En 4ème lieu, l’expérimentation remplace l’enquête publique par une simple mise à disposition du public, essentiellement par voie électronique (internet). Ce choix est éminemment discutable compte tenu de la « double fracture numérique », territoriale et sociale, dénoncée par le Défenseur des droits dans son rapport intitulé « Dématérialisation et inégalités d’accès aux services publics » (janvier 2019).
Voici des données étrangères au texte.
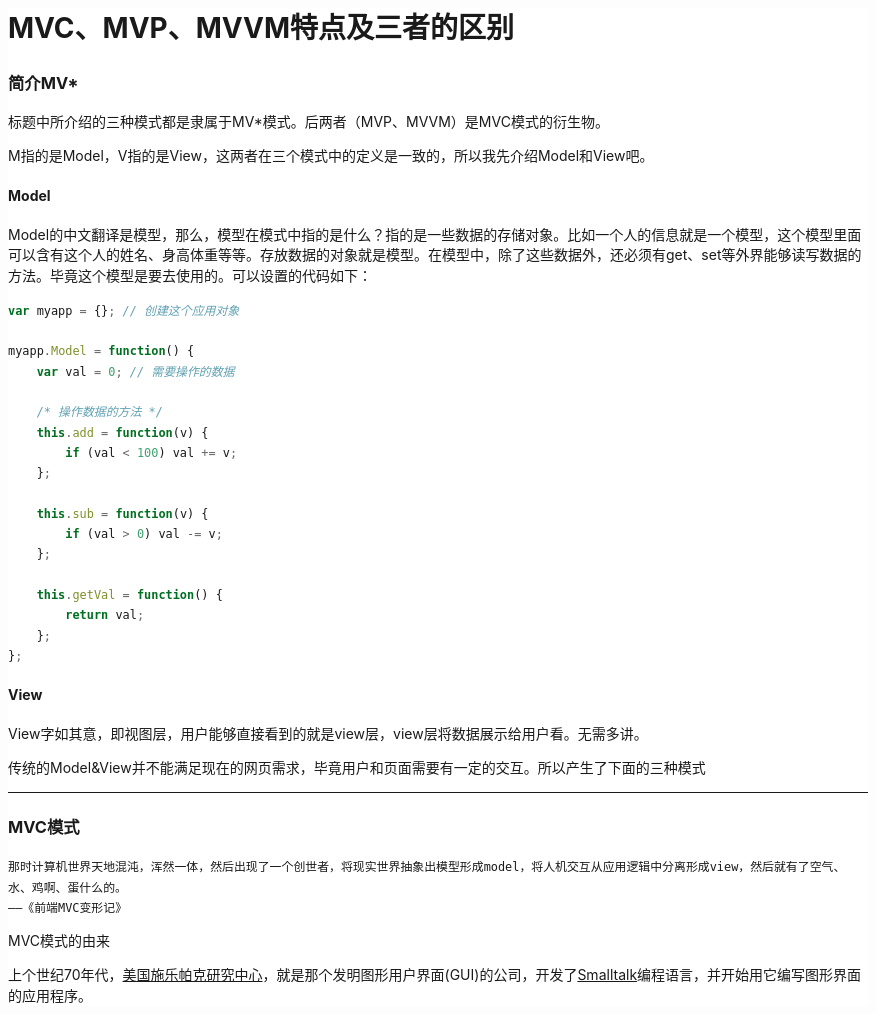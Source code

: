 # MVC、MVP、MVVM特点及三者的区别

### 简介MV*

标题中所介绍的三种模式都是隶属于MV*模式。后两者（MVP、MVVM）是MVC模式的衍生物。

M指的是Model，V指的是View，这两者在三个模式中的定义是一致的，所以我先介绍Model和View吧。

#### Model

Model的中文翻译是模型，那么，模型在模式中指的是什么？指的是一些数据的存储对象。比如一个人的信息就是一个模型，这个模型里面可以含有这个人的姓名、身高体重等等。存放数据的对象就是模型。在模型中，除了这些数据外，还必须有get、set等外界能够读写数据的方法。毕竟这个模型是要去使用的。可以设置的代码如下：

```JavaScript
var myapp = {}; // 创建这个应用对象

myapp.Model = function() {
    var val = 0; // 需要操作的数据

    /* 操作数据的方法 */
    this.add = function(v) {
        if (val < 100) val += v;
    };

    this.sub = function(v) {
        if (val > 0) val -= v;
    };

    this.getVal = function() {
        return val;
    };
};
```

#### View

View字如其意，即视图层，用户能够直接看到的就是view层，view层将数据展示给用户看。无需多讲。

传统的Model&View并不能满足现在的网页需求，毕竟用户和页面需要有一定的交互。所以产生了下面的三种模式

****

### MVC模式

```
那时计算机世界天地混沌，浑然一体，然后出现了一个创世者，将现实世界抽象出模型形成model，将人机交互从应用逻辑中分离形成view，然后就有了空气、水、鸡啊、蛋什么的。
——《前端MVC变形记》
```

MVC模式的由来

上个世纪70年代，[美国施乐帕克研究中心](https://link.juejin.im/?target=http%3A%2F%2Fbaike.baidu.com%2Flink%3Furl%3Dux_43rkE1Ythy0RI6WZIB6NZpSbJYxOSzVk1W7LItMteveUBPdAgoegLc2j8zA8XRqZPS0tTwMAKtAXhZ9jTClBFGzj4GV2zstDqWP7kFC3)，就是那个发明图形用户界面(GUI)的公司，开发了[Smalltalk](https://link.juejin.im/?target=http%3A%2F%2Fbaike.baidu.com%2Fitem%2FSmalltalk%2F1379989)编程语言，并开始用它编写图形界面的应用程序。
La pertinence de cette expérimentation est donc discutable. On pourrait même douter de sa constitutionnalité. L’article 7 de la Charte de l’environnement ne dispose-t-il pas que « toute personne a le droit, dans les conditions et les limites définies par la loi, d’accéder aux informations relatives à l’environnement détenues par les autorités publiques et de participer à l’élaboration des décisions publiques ayant une incidence sur l’environnement ».
En tout état de cause, nul ne sait si les auteurs de projets industriels ou agricoles de Bretagne et des Hauts-de-France vont ou non utiliser la voie ouverte par cette expérimentation. Car c’est seulement s’ils choisissent d’organiser une concertation préalable avec « garant » que l’enquête publique n’y est momentanément plus obligatoire. En l’absence de concertation préalable, l’enquête publique y reste obligatoire pour toute autorisation environnementale.
Compte tenu des incertitudes caractérisant cette expérimentation, le contentieux n’est pas prêt de se tarir dans le ressort des Tribunaux administratifs d’Amiens, de Lille et de Rennes. Et les avocats d’en débattre dans leurs mémoires.
Docteur en droit public, Maître de conférences en droit public, Arnauld Noury est avocat au Barreau de Lille.